(The task): An exact transcription of all the records is required, minus the images.

START Given records

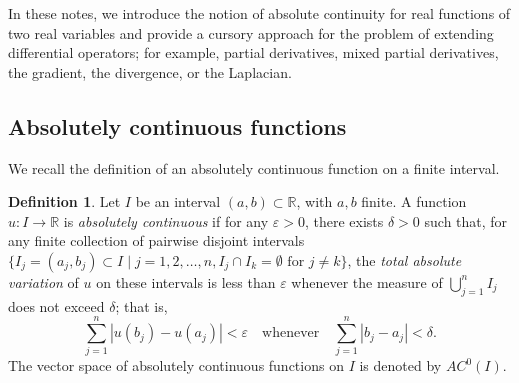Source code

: \documentclass[11pt,leqno]{article}
\theoremstyle{plain}
\theoremstyle{definition}
\newtheorem{definition/}[lem]{Definition}
\newenvironment{definition}
  {\renewcommand{\qedsymbol}{\textdagger}%
   \pushQED{\qed}\begin{definition/}}
  {\popQED\end{definition/}}
\numberwithin{equation}{section}
\numberwithin{lem}{section}
\begin{document}
In these notes, we introduce the notion of absolute continuity for real functions of two real variables and provide a cursory approach for the problem of extending differential operators; for example, partial derivatives, mixed partial derivatives, the gradient, the divergence, or the Laplacian.
\subsection{Absolutely continuous functions}
We recall the definition of an absolutely continuous function on a finite interval.
\begin{definition}
    Let $I$ be an interval $(a,b)\subset \mathbb R$, with $a,b$ finite. A function $u\colon I\to \mathbb R$ is \textit{absolutely continuous} if for any $\varepsilon>0$, there exists $\delta >0$ such that, for any finite collection of pairwise disjoint intervals $\{I_j = (a_j,b_j)\subset I \mid j = 1,2,\dots,n, I_j\cap I_k = \emptyset \text{ for } j\neq k\}$, the \textit{total absolute variation} of $u$ on these intervals is less than $\varepsilon$ whenever the measure of $\bigcup_{j=1}^n I_j$ does not exceed $\delta$; that is,
\begin{equation}\label{1}
    \sum_{j=1}^n|u(b_j)-u(a_j)|<\varepsilon\quad\text{whenever}\quad \sum_{j=1}^n |b_j-a_j| < \delta.
\end{equation}
The vector space of absolutely continuous functions on $I$ is denoted by $AC^0(I)$.
\end{definition}
\end{document}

END Given records

(Exercise answer):
Source code

: \documentclass[11pt,leqno]{article}
\theoremstyle{plain}
\theoremstyle{definition}
\newtheorem{definition/}[lem]{Definition}
\newenvironment{definition}
  {\renewcommand{\qedsymbol}{\textdagger}%
   \pushQED{\qed}\begin{definition/}}
  {\popQED\end{definition/}}
\numberwithin{equation}{section}
\numberwithin{lem}{section}
\begin{document}
In these notes, we introduce the notion of absolute continuity for real functions of two real variables and provide a cursory approach for the problem of extending differential operators; for example, partial derivatives, mixed partial derivatives, the gradient, the divergence, or the Laplacian.
\subsection{Absolutely continuous functions}
We recall the definition of an absolutely continuous function on a finite interval.
\begin{definition}
    Let $I$ be an interval $(a,b)\subset \mathbb R$, with $a,b$ finite. A function $u\colon I\to \mathbb R$ is \textit{absolutely continuous} if for any $\varepsilon>0$, there exists $\delta >0$ such that, for any finite collection of pairwise disjoint intervals $\{I_j = (a_j,b_j)\subset I \mid j = 1,2,\dots,n, I_j\cap I_k = \emptyset \text{ for } j\neq k\}$, the \textit{total absolute variation} of $u$ on these intervals is less than $\varepsilon$ whenever the measure of $\bigcup_{j=1}^n I_j$ does not exceed $\delta$; that is,
\begin{equation}\label{1}
    \sum_{j=1}^n|u(b_j)-u(a_j)|<\varepsilon\quad\text{whenever}\quad \sum_{j=1}^n |b_j-a_j| < \delta.
\end{equation}
The vector space of absolutely continuous functions on $I$ is denoted by $AC^0(I)$.
\end{definition}
\end{document}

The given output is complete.